Of the material below, the lines to be retyped are those from the line containing "# Key Insights and Recommendations" through the line containing "给定一个正整数 $n$ 和一个长度为 $2n$ 的数组 $p$。", inclusive; reproduce them exactly.
** Opening THE DATA block **
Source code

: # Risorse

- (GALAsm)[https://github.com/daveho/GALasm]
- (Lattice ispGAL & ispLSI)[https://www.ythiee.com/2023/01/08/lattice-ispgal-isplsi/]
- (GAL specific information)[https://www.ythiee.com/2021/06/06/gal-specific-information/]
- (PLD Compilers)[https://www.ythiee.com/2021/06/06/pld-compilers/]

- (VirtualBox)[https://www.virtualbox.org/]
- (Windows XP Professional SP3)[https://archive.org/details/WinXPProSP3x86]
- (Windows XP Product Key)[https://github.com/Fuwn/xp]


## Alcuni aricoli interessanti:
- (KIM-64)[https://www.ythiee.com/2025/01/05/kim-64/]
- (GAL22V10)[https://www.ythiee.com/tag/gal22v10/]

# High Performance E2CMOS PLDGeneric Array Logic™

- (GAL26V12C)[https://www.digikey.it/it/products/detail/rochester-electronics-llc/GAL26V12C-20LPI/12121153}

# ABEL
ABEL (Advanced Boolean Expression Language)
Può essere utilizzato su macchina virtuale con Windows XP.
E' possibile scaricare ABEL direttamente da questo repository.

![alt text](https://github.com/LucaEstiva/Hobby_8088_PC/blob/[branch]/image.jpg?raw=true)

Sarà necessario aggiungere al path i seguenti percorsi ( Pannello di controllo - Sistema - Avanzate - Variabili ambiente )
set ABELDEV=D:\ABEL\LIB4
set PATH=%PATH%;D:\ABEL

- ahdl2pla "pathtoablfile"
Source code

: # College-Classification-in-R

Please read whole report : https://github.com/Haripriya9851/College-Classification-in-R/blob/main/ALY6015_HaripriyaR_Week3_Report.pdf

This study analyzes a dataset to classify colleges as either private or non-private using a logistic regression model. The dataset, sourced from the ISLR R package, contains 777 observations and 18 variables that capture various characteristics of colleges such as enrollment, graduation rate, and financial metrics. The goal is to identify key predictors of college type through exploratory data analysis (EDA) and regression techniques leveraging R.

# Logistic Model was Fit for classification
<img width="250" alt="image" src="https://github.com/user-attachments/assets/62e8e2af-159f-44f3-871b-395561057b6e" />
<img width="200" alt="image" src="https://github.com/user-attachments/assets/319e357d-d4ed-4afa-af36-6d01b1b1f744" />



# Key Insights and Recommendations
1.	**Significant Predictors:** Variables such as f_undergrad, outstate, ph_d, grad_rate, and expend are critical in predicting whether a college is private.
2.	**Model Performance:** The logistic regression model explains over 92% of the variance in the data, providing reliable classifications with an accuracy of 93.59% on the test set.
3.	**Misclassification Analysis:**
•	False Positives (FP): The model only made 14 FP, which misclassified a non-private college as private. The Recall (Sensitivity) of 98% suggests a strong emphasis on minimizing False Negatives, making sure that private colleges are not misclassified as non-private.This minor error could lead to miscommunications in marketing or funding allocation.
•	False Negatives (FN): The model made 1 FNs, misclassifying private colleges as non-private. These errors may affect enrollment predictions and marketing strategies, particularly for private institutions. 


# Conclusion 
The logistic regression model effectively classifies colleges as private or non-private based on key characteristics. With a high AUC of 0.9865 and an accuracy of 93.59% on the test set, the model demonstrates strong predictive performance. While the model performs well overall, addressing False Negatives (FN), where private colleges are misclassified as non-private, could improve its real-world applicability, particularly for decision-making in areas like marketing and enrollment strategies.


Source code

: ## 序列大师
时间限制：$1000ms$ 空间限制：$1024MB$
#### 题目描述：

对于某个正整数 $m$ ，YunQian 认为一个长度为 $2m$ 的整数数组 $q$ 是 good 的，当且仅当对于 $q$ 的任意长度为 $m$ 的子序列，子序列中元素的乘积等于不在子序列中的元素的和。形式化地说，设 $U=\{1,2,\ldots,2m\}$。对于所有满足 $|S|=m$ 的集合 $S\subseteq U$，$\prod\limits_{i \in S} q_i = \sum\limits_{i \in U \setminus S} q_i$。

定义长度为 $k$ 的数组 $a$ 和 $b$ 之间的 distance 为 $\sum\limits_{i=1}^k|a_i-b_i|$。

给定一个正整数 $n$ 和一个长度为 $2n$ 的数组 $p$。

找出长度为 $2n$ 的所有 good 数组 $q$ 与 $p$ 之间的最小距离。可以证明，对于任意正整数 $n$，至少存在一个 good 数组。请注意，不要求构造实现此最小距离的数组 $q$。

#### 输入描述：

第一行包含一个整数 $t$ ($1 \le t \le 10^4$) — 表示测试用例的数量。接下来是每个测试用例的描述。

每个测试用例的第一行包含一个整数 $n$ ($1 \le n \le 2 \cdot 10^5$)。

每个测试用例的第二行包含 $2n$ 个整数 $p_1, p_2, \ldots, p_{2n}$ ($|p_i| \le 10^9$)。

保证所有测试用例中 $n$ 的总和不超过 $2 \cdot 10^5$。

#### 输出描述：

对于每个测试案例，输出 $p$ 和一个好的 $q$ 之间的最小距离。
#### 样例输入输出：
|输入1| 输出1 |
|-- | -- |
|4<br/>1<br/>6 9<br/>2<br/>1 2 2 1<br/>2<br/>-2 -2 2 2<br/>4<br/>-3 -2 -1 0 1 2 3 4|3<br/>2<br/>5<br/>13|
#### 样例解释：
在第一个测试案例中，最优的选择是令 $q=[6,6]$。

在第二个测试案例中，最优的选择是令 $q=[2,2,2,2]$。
** Closing THE DATA block **
RESULT OF THIS TASK:
# Key Insights and Recommendations
1.	**Significant Predictors:** Variables such as f_undergrad, outstate, ph_d, grad_rate, and expend are critical in predicting whether a college is private.
2.	**Model Performance:** The logistic regression model explains over 92% of the variance in the data, providing reliable classifications with an accuracy of 93.59% on the test set.
3.	**Misclassification Analysis:**
•	False Positives (FP): The model only made 14 FP, which misclassified a non-private college as private. The Recall (Sensitivity) of 98% suggests a strong emphasis on minimizing False Negatives, making sure that private colleges are not misclassified as non-private.This minor error could lead to miscommunications in marketing or funding allocation.
•	False Negatives (FN): The model made 1 FNs, misclassifying private colleges as non-private. These errors may affect enrollment predictions and marketing strategies, particularly for private institutions. 


# Conclusion 
The logistic regression model effectively classifies colleges as private or non-private based on key characteristics. With a high AUC of 0.9865 and an accuracy of 93.59% on the test set, the model demonstrates strong predictive performance. While the model performs well overall, addressing False Negatives (FN), where private colleges are misclassified as non-private, could improve its real-world applicability, particularly for decision-making in areas like marketing and enrollment strategies.


Source code

: ## 序列大师
时间限制：$1000ms$ 空间限制：$1024MB$
#### 题目描述：

对于某个正整数 $m$ ，YunQian 认为一个长度为 $2m$ 的整数数组 $q$ 是 good 的，当且仅当对于 $q$ 的任意长度为 $m$ 的子序列，子序列中元素的乘积等于不在子序列中的元素的和。形式化地说，设 $U=\{1,2,\ldots,2m\}$。对于所有满足 $|S|=m$ 的集合 $S\subseteq U$，$\prod\limits_{i \in S} q_i = \sum\limits_{i \in U \setminus S} q_i$。

定义长度为 $k$ 的数组 $a$ 和 $b$ 之间的 distance 为 $\sum\limits_{i=1}^k|a_i-b_i|$。

给定一个正整数 $n$ 和一个长度为 $2n$ 的数组 $p$。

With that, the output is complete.